Cow’s milk and goat’s milk: Even though your baby is growing quickly, cow’s milk and goat’s milk aren’t recommended for him. That’s because they don’t provide the right proportion of nutrients for young babies; don’t even use them to mix up your baby’s cereal. In fact, the American Academy of Pediatrics recommends parents feed their babies only breast milk or iron-fortified formula for the first 12 months, waiting until after the first birthday to introduce cow’s milk.
After your baby is 1 year old, you can introduce him slowly to whole cow’s milk. But don’t be tempted to serve reduced-fat or fat-free milk to children under 2 years of age. Little ones need the extra fat in whole milk to provide energy for their growing bodies.
Honey: It is recommend not to give babies honey until they are a year old. Tasty as it is, honey can contain spores that cause botulism poisoning in infants. Although rare, botulism poisoning can have serious effects on babies.
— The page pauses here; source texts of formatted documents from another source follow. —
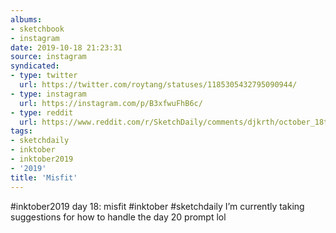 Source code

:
 ```yaml
---
albums:
- sketchbook
- instagram
date: 2019-10-18 21:23:31
source: instagram
syndicated:
- type: twitter
  url: https://twitter.com/roytang/statuses/1185305432795090944/
- type: instagram
  url: https://instagram.com/p/B3xfwuFhB6c/
- type: reddit
  url: https://www.reddit.com/r/SketchDaily/comments/djkrth/october_18th_friday_fun_day/f48exec/
tags:
- sketchdaily
- inktober
- inktober2019
- '2019'
title: 'Misfit'
---
```


#inktober2019 day 18: misfit #inktober #sketchdaily I’m currently taking suggestions for how to handle the day 20 prompt lol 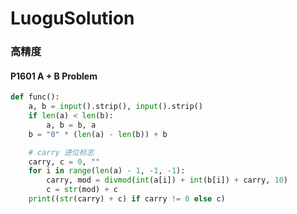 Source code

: # LuoguSolution

### 高精度
#### P1601 A + B Problem
```Python
def func():
    a, b = input().strip(), input().strip()
    if len(a) < len(b):
        a, b = b, a
    b = "0" * (len(a) - len(b)) + b

    # carry 进位标志
    carry, c = 0, ""
    for i in range(len(a) - 1, -1, -1):
        carry, mod = divmod(int(a[i]) + int(b[i]) + carry, 10)
        c = str(mod) + c
    print((str(carry) + c) if carry != 0 else c)
```
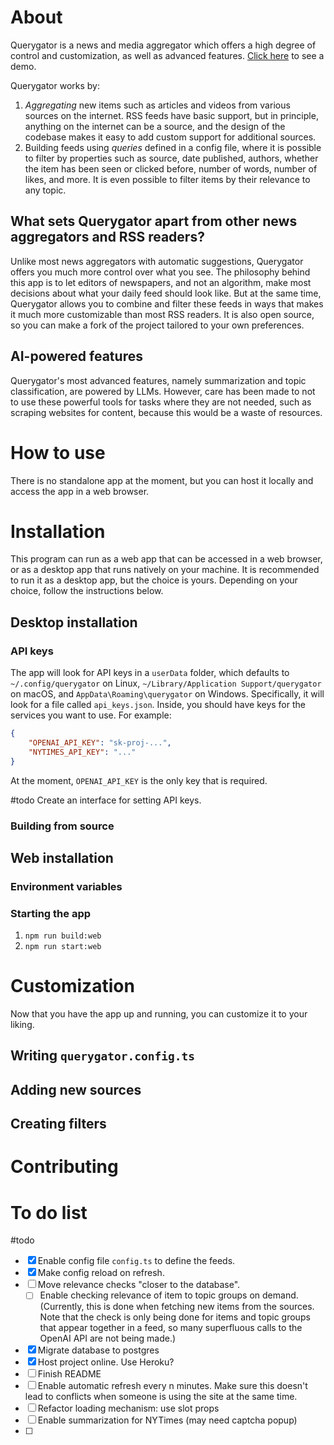 # About

Querygator is a news and media aggregator which offers a high degree of control and customization, as well as advanced features.
[Click here](https://querygator-c8a6b9c38b54.herokuapp.com/) to see a demo.

Querygator works by:

1. _Aggregating_ new items such as articles and videos from various sources on the internet. RSS feeds have basic support, but in principle, anything on the internet can be a source, and the design of the codebase makes it easy to add custom support for additional sources.
2. Building feeds using _queries_ defined in a config file, where it is possible to filter by properties such as source, date published, authors, whether the item has been seen or clicked before, number of words, number of likes, and more. It is even possible to filter items by their relevance to any topic.

## What sets Querygator apart from other news aggregators and RSS readers?

Unlike most news aggregators with automatic suggestions, Querygator offers you much more control over what you see. The philosophy behind this app is to let editors of newspapers, and not an algorithm, make most decisions about what your daily feed should look like. But at the same time, Querygator allows you to combine and filter these feeds in ways that makes it much more customizable than most RSS readers. It is also open source, so you can make a fork of the project tailored to your own preferences.

## AI-powered features

Querygator's most advanced features, namely summarization and topic classification, are powered by LLMs. However, care has been made to not to use these powerful tools for tasks where they are not needed, such as scraping websites for content, because this would be a waste of resources.

# How to use

There is no standalone app at the moment, but you can host it locally and access the app in a web browser.

# Installation

This program can run as a web app that can be accessed in a web browser, or as a desktop app that runs natively on your machine. It is recommended to run it as a desktop app, but the choice is yours. Depending on your choice, follow the instructions below.

## Desktop installation

### API keys

The app will look for API keys in a `userData` folder, which defaults to `~/.config/querygator` on Linux, `~/Library/Application Support/querygator` on macOS, and `AppData\Roaming\querygator` on Windows. Specifically, it will look for a file called `api_keys.json`. Inside, you should have keys for the services you want to use. For example:

```userData/api_keys.json
{
    "OPENAI_API_KEY": "sk-proj-...",
    "NYTIMES_API_KEY": "..."
}
```

At the moment, `OPENAI_API_KEY` is the only key that is required.

#todo Create an interface for setting API keys.

### Building from source

## Web installation

### Environment variables

### Starting the app

1. `npm run build:web`
2. `npm run start:web`

# Customization

Now that you have the app up and running, you can customize it to your liking.

## Writing `querygator.config.ts`

## Adding new sources

## Creating filters

# Contributing

# To do list

#todo

- [x] Enable config file `config.ts` to define the feeds.
- [x] Make config reload on refresh.
- [ ] Move relevance checks "closer to the database".
  - [ ] Enable checking relevance of item to topic groups on demand. (Currently, this is done when fetching new items from the sources. Note that the check is only being done for items and topic groups that appear together in a feed, so many superfluous calls to the OpenAI API are not being made.)
- [x] Migrate database to postgres
- [x] Host project online. Use Heroku?
- [ ] Finish README
- [ ] Enable automatic refresh every n minutes. Make sure this doesn't lead to conflicts when someone is using the site at the same time.
- [ ] Refactor loading mechanism: use slot props
- [ ] Enable summarization for NYTimes (may need captcha popup)
- [ ]
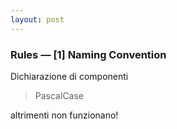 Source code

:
 ```yaml
---
layout: post
---
```


### Rules — [1] Naming Convention
Dichiarazione di componenti
> PascalCase

altrimenti non funzionano! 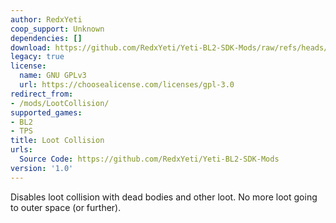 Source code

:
```yaml
---
author: RedxYeti
coop_support: Unknown
dependencies: []
download: https://github.com/RedxYeti/Yeti-BL2-SDK-Mods/raw/refs/heads/main/LootCollision/LootCollision.zip
legacy: true
license:
  name: GNU GPLv3
  url: https://choosealicense.com/licenses/gpl-3.0
redirect_from:
- /mods/LootCollision/
supported_games:
- BL2
- TPS
title: Loot Collision
urls:
  Source Code: https://github.com/RedxYeti/Yeti-BL2-SDK-Mods
version: '1.0'
---
```

Disables loot collision with dead bodies and other loot. No more loot going to outer space (or further). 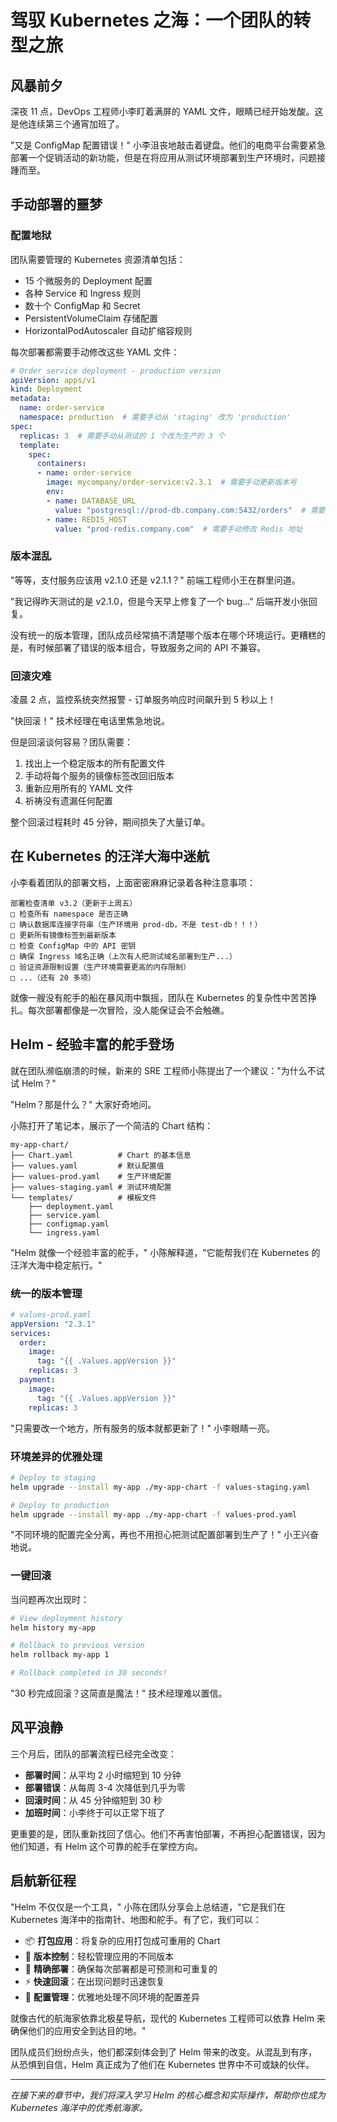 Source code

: # 驾驭 Kubernetes 之海：一个团队的转型之旅

## 风暴前夕

深夜 11 点，DevOps 工程师小李盯着满屏的 YAML 文件，眼睛已经开始发酸。这是他连续第三个通宵加班了。

"又是 ConfigMap 配置错误！" 小李沮丧地敲击着键盘。他们的电商平台需要紧急部署一个促销活动的新功能，但是在将应用从测试环境部署到生产环境时，问题接踵而至。

## 手动部署的噩梦

### 配置地狱

团队需要管理的 Kubernetes 资源清单包括：
- 15 个微服务的 Deployment 配置
- 各种 Service 和 Ingress 规则
- 数十个 ConfigMap 和 Secret
- PersistentVolumeClaim 存储配置
- HorizontalPodAutoscaler 自动扩缩容规则

每次部署都需要手动修改这些 YAML 文件：

```yaml
# Order service deployment - production version
apiVersion: apps/v1
kind: Deployment
metadata:
  name: order-service
  namespace: production  # 需要手动从 'staging' 改为 'production'
spec:
  replicas: 3  # 需要手动从测试的 1 个改为生产的 3 个
  template:
    spec:
      containers:
      - name: order-service
        image: mycompany/order-service:v2.3.1  # 需要手动更新版本号
        env:
        - name: DATABASE_URL
          value: "postgresql://prod-db.company.com:5432/orders"  # 需要手动修改数据库地址
        - name: REDIS_HOST
          value: "prod-redis.company.com"  # 需要手动修改 Redis 地址
```

### 版本混乱

"等等，支付服务应该用 v2.1.0 还是 v2.1.1？" 前端工程师小王在群里问道。

"我记得昨天测试的是 v2.1.0，但是今天早上修复了一个 bug..." 后端开发小张回复。

没有统一的版本管理，团队成员经常搞不清楚哪个版本在哪个环境运行。更糟糕的是，有时候部署了错误的版本组合，导致服务之间的 API 不兼容。

### 回滚灾难

凌晨 2 点，监控系统突然报警 - 订单服务响应时间飙升到 5 秒以上！

"快回滚！" 技术经理在电话里焦急地说。

但是回滚谈何容易？团队需要：
1. 找出上一个稳定版本的所有配置文件
2. 手动将每个服务的镜像标签改回旧版本
3. 重新应用所有的 YAML 文件
4. 祈祷没有遗漏任何配置

整个回滚过程耗时 45 分钟，期间损失了大量订单。

## 在 Kubernetes 的汪洋大海中迷航

小李看着团队的部署文档，上面密密麻麻记录着各种注意事项：

```
部署检查清单 v3.2（更新于上周五）
□ 检查所有 namespace 是否正确
□ 确认数据库连接字符串（生产环境用 prod-db，不是 test-db！！！）
□ 更新所有镜像标签到最新版本
□ 检查 ConfigMap 中的 API 密钥
□ 确保 Ingress 域名正确（上次有人把测试域名部署到生产...）
□ 验证资源限制设置（生产环境需要更高的内存限制）
□ ...（还有 20 多项）
```

就像一艘没有舵手的船在暴风雨中飘摇，团队在 Kubernetes 的复杂性中苦苦挣扎。每次部署都像是一次冒险，没人能保证会不会触礁。

## Helm - 经验丰富的舵手登场

就在团队濒临崩溃的时候，新来的 SRE 工程师小陈提出了一个建议："为什么不试试 Helm？"

"Helm？那是什么？" 大家好奇地问。

小陈打开了笔记本，展示了一个简洁的 Chart 结构：

```
my-app-chart/
├── Chart.yaml          # Chart 的基本信息
├── values.yaml         # 默认配置值
├── values-prod.yaml    # 生产环境配置
├── values-staging.yaml # 测试环境配置
└── templates/          # 模板文件
    ├── deployment.yaml
    ├── service.yaml
    ├── configmap.yaml
    └── ingress.yaml
```

"Helm 就像一个经验丰富的舵手，" 小陈解释道，"它能帮我们在 Kubernetes 的汪洋大海中稳定航行。"

### 统一的版本管理

```yaml
# values-prod.yaml
appVersion: "2.3.1"
services:
  order:
    image:
      tag: "{{ .Values.appVersion }}"
    replicas: 3
  payment:
    image:
      tag: "{{ .Values.appVersion }}"
    replicas: 3
```

"只需要改一个地方，所有服务的版本就都更新了！" 小李眼睛一亮。

### 环境差异的优雅处理

```bash
# Deploy to staging
helm upgrade --install my-app ./my-app-chart -f values-staging.yaml

# Deploy to production
helm upgrade --install my-app ./my-app-chart -f values-prod.yaml
```

"不同环境的配置完全分离，再也不用担心把测试配置部署到生产了！" 小王兴奋地说。

### 一键回滚

当问题再次出现时：

```bash
# View deployment history
helm history my-app

# Rollback to previous version
helm rollback my-app 1

# Rollback completed in 30 seconds!
```

"30 秒完成回滚？这简直是魔法！" 技术经理难以置信。

## 风平浪静

三个月后，团队的部署流程已经完全改变：

- **部署时间**：从平均 2 小时缩短到 10 分钟
- **部署错误**：从每周 3-4 次降低到几乎为零
- **回滚时间**：从 45 分钟缩短到 30 秒
- **加班时间**：小李终于可以正常下班了

更重要的是，团队重新找回了信心。他们不再害怕部署，不再担心配置错误，因为他们知道，有 Helm 这个可靠的舵手在掌控方向。

## 启航新征程

"Helm 不仅仅是一个工具，" 小陈在团队分享会上总结道，"它是我们在 Kubernetes 海洋中的指南针、地图和舵手。有了它，我们可以：

- 📦 **打包应用**：将复杂的应用打包成可重用的 Chart
- 🔄 **版本控制**：轻松管理应用的不同版本
- 🎯 **精确部署**：确保每次部署都是可预测和可重复的
- ⚡ **快速回滚**：在出现问题时迅速恢复
- 🔧 **配置管理**：优雅地处理不同环境的配置差异

就像古代的航海家依靠北极星导航，现代的 Kubernetes 工程师可以依靠 Helm 来确保他们的应用安全到达目的地。"

团队成员们纷纷点头，他们都深刻体会到了 Helm 带来的改变。从混乱到有序，从恐惧到自信，Helm 真正成为了他们在 Kubernetes 世界中不可或缺的伙伴。

---

*在接下来的章节中，我们将深入学习 Helm 的核心概念和实际操作，帮助你也成为 Kubernetes 海洋中的优秀航海家。*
Too much juices: An infant who is less than a year old shouldn’t drink more than 6 fluid ounces of juice per day. Too much juice can displace the needed protein, fat, and vitamins in breast milk or formula. Give baby diluted juice in a sipping cup rather than a bottle. Using a cup can help prevent cavities in the growing teeth.
Chewable foods: Some foods can cause choking in infants under a year old. Avoid giving your baby:
Raw vegetables, such as carrot and celery sticks
Grapes, cherries, and berries
Hot-dog or other meat chunks
Any nuts, for example peanuts, almonds, and cashews
Hard candy, even suckers
These foods need to be chewed; if they aren’t, they could be swallowed whole and lodge in baby’s throat.